» MATERIAL PROVIDED:
····················

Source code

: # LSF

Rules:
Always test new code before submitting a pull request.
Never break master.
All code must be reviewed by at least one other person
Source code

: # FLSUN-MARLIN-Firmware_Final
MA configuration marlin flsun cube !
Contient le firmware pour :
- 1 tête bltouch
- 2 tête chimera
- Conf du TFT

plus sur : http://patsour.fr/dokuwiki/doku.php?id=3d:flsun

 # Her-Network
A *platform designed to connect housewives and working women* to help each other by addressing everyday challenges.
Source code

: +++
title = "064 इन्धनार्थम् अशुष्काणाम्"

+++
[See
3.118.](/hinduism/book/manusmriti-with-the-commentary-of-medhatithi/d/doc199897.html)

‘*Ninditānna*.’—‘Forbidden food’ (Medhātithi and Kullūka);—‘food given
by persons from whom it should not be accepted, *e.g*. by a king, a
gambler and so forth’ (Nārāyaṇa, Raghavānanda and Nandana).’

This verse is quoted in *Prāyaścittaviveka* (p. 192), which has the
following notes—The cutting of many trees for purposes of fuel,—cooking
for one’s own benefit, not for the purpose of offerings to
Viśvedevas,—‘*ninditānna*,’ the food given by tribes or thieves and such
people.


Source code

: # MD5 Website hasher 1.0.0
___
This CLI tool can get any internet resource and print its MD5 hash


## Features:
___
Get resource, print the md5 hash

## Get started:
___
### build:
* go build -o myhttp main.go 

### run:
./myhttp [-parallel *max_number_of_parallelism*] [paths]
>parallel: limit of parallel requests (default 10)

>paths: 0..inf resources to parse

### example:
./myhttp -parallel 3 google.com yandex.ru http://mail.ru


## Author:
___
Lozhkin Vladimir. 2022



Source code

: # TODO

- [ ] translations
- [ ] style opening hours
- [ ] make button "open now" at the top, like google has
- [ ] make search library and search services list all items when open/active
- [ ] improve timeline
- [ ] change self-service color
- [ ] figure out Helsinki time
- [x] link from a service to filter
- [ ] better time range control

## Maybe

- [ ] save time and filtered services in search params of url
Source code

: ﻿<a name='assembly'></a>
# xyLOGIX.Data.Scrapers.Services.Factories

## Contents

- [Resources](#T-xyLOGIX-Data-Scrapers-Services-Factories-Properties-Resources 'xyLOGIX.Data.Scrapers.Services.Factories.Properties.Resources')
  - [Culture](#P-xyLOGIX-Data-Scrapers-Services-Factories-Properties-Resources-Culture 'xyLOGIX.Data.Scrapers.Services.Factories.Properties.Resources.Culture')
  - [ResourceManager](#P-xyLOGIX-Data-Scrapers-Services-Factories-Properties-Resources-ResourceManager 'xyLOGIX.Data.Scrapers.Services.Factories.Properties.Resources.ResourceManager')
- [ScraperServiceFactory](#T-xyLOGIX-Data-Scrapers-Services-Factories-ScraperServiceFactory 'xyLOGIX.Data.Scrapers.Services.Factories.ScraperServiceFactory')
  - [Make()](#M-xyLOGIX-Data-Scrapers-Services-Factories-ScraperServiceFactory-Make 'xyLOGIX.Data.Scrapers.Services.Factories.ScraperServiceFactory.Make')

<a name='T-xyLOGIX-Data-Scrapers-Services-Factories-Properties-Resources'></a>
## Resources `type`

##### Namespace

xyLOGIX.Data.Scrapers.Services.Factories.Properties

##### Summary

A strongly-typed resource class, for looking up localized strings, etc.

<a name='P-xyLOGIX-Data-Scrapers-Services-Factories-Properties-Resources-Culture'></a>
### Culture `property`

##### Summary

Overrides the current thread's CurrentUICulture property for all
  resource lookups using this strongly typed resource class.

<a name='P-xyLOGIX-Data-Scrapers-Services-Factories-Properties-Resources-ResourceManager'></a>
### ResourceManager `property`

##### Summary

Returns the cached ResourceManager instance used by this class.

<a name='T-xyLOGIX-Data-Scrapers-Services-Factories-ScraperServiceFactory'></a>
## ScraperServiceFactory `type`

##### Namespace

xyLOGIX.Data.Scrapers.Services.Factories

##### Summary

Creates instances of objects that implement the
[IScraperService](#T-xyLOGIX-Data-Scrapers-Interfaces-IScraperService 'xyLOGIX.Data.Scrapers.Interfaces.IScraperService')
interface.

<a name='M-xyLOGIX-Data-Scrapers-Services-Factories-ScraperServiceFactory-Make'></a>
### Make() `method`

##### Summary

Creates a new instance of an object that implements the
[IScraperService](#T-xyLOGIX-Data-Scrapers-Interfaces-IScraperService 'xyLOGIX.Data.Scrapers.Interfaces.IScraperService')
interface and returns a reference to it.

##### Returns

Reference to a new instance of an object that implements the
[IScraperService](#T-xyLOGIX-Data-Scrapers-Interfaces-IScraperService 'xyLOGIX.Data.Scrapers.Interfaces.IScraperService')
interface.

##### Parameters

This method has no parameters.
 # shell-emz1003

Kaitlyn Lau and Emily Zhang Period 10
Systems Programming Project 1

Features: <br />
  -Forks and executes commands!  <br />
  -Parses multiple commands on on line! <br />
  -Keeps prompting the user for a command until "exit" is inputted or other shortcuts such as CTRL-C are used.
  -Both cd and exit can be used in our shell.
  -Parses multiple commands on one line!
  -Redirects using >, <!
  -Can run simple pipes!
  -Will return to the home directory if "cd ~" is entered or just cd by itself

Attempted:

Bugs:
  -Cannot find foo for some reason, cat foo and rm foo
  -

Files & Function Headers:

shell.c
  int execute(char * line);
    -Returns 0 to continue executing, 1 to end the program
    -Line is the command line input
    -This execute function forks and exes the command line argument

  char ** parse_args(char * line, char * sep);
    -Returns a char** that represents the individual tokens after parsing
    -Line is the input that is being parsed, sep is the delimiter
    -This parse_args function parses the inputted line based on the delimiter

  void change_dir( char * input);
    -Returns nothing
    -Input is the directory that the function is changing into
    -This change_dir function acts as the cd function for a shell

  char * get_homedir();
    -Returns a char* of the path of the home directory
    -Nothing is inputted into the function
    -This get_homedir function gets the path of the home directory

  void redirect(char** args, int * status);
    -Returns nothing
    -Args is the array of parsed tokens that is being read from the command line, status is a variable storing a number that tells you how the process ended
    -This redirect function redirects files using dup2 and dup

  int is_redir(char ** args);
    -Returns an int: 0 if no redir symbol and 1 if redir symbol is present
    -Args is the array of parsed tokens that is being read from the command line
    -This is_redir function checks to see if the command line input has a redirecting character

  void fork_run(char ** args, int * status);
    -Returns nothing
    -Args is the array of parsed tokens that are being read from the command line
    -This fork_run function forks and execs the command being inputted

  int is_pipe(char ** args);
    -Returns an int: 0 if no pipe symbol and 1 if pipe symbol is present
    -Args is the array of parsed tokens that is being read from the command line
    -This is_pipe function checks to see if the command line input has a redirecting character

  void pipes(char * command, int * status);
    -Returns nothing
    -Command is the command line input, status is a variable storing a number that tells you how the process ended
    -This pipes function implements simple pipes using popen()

····················

» REQUIREMENT: Please copy out each line of the data in which the word "given" occurs.

» SOLUTION TO THE PROBLEM:
‘*Ninditānna*.’—‘Forbidden food’ (Medhātithi and Kullūka);—‘food given
Viśvedevas,—‘*ninditānna*,’ the food given by tribes or thieves and such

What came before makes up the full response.